Choose an Incremental Strategy​
Ascend offers two incremental strategies: merge
and append
. Choose based on your data requirements:
Strategy | Description | When to Use | Required Parameters |
---|---|---|---|
Merge | Updates existing records based on a key and inserts new ones | For data that can be updated (user profiles, product info) | unique_key |
Append | Simply adds new data to existing dataset | For immutable data (logs, events) | None |
For detailed explanations, see our incremental processing reference guide.
Merge strategy example​
This example demonstrates the merge
incremental strategy using our Otto's Expeditions project:
import polars as pl
import pyarrow as pa
from ascend.resources import read
from ascend.common.events import log
from ascend.application.context import ComponentExecutionContext
@read(
strategy="incremental",
incremental_strategy="merge",
unique_key="id",
on_schema_change="sync_all_columns",
)
def read_inlinked(context: ComponentExecutionContext) -> pa.Table:
"""
Incrementally reads 'inlinked' event data from Otto's Expeditions project.
"""
# Load all available parquet files; Ascend handles merging based on state
df = pl.read_parquet("gs://ascend-io-gcs-public/ottos-expeditions/lakev0/generated/events/inlinked.parquet/year=*/month=*/day=*/*.parquet")
# Retrieve previous data to determine last processed timestamp
current_data = context.current_data()
if current_data is not None:
current_data = current_data.to_polars()
max_ts = current_data["timestamp"].max()
log(f"Reading data after {max_ts}")
df = df.filter(df["timestamp"] > max_ts)
else:
log("No current data found, loading all data")

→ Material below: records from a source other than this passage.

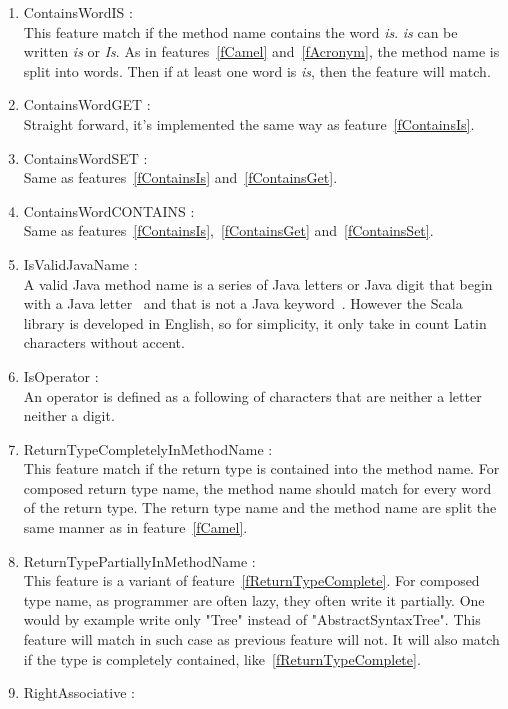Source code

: \documentclass[12pt]{article}
\begin{document}
\begin{enumerate}
\item ContainsWordIS :\label{fContainsIs}\\
	This feature match if the method name contains the word \textit{is}. \textit{is} can be written \textit{is} or \textit{Is}. As in features~\ref{fCamel} and~\ref{fAcronym}, the method name is split into words. Then if at least one word is \textit{is}, then the feature will match. 
\item ContainsWordGET :\label{fContainsGet}\\
	Straight forward, it's implemented the same way as feature~\ref{fContainsIs}.
\item ContainsWordSET :\label{fContainsSet}\\
	Same as features~\ref{fContainsIs} and~\ref{fContainsGet}.
\item ContainsWordCONTAINS :\label{fContainsContains}\\
	Same as features~\ref{fContainsIs},~\ref{fContainsGet} and~\ref{fContainsSet}.
\item IsValidJavaName :\label{fValidJavaName}\\
	A valid Java method name is a series of Java letters or Java digit that begin with a Java letter~\cite{jls_ident} and that is not a Java keyword~\cite{jls_keyword}. However the Scala library is developed in English, so for simplicity, it only take in count Latin characters without accent.
\item IsOperator :\label{fOperator}\\
	An operator is defined as a following of characters that are neither a letter neither a digit.
\item ReturnTypeCompletelyInMethodName :\label{fReturnTypeComplete}\\
	This feature match if the return type is contained into the method name. For composed return type name, the method name should match for every word of the return type. The return type name and the method name are split the same manner as in feature~\ref{fCamel}. 
\item ReturnTypePartiallyInMethodName :\\
	This feature is a variant of feature~\ref{fReturnTypeComplete}. For composed type name, as programmer are often lazy, they often write it partially. One would by example write only "Tree" instead of "AbstractSyntaxTree". This feature will match in such case as previous feature will not. It will also match if the type is completely contained, like~\ref{fReturnTypeComplete}.
\item RightAssociative :\\

\end{enumerate}
\end{document}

log(f"Returning {df.height} rows")
return df.to_arrow()
Append strategy example​
This example demonstrates the append
incremental strategy with timestamp-based filtering:
from datetime import datetime
from ascend.resources import read
from ascend.application.context import IncrementalComponentExecutionContext
# Example data for timestamped incremental append
initial_data = {
"key": [1, 2],
"ts": [datetime(2020, 1, 1, 12, 0), datetime(2020, 1, 2, 12, 30)],
"string": ["a", "b"],
"integer": [1, 2],
}
updated_data = {
"key": [1, 2, 3],
"ts": [
datetime(2021, 1, 1, 12, 0),
datetime(2020, 1, 2, 12, 30),
datetime(2021, 2, 1, 12, 0),
],
"string": ["a", "bb", "c"],
"integer": [1, 2, 3],
}
@read(strategy="incremental", incremental_strategy="append")
def incremental_custom_python_read_append(context: IncrementalComponentExecutionContext):
"""Demonstrates the append incremental strategy with timestamp-based filtering."""
current_data = context.current_data("pandas")
data = initial_data
if context.is_incremental:
# row 1 has an updated timestamp, so it is included in the delta
# row 3 is new and has a timestamp > than the max in the current output
ts_key = "ts"
if context.data_plane_type == "snowflake":
ts_key = ts_key.upper()
max_ts = current_data[ts_key].max()
filtered_data = {key: [val for i, val in enumerate(updated_data[key]) if updated_data["ts"][i] > max_ts] for key in updated_data.keys()}
# Since we are using the append strategy, the updated row 1 will get appended to the existing output.
data = filtered_data
if context.data_plane_type == "snowflake":
# make keys uppercase for Snowflake compatibility
data = {key.upper(): val for key, val in data.items()}
return data
For more examples and advanced options, see our reference guide.
🎉 Congratulations! You've successfully created an Incremental Python Read Component in Ascend.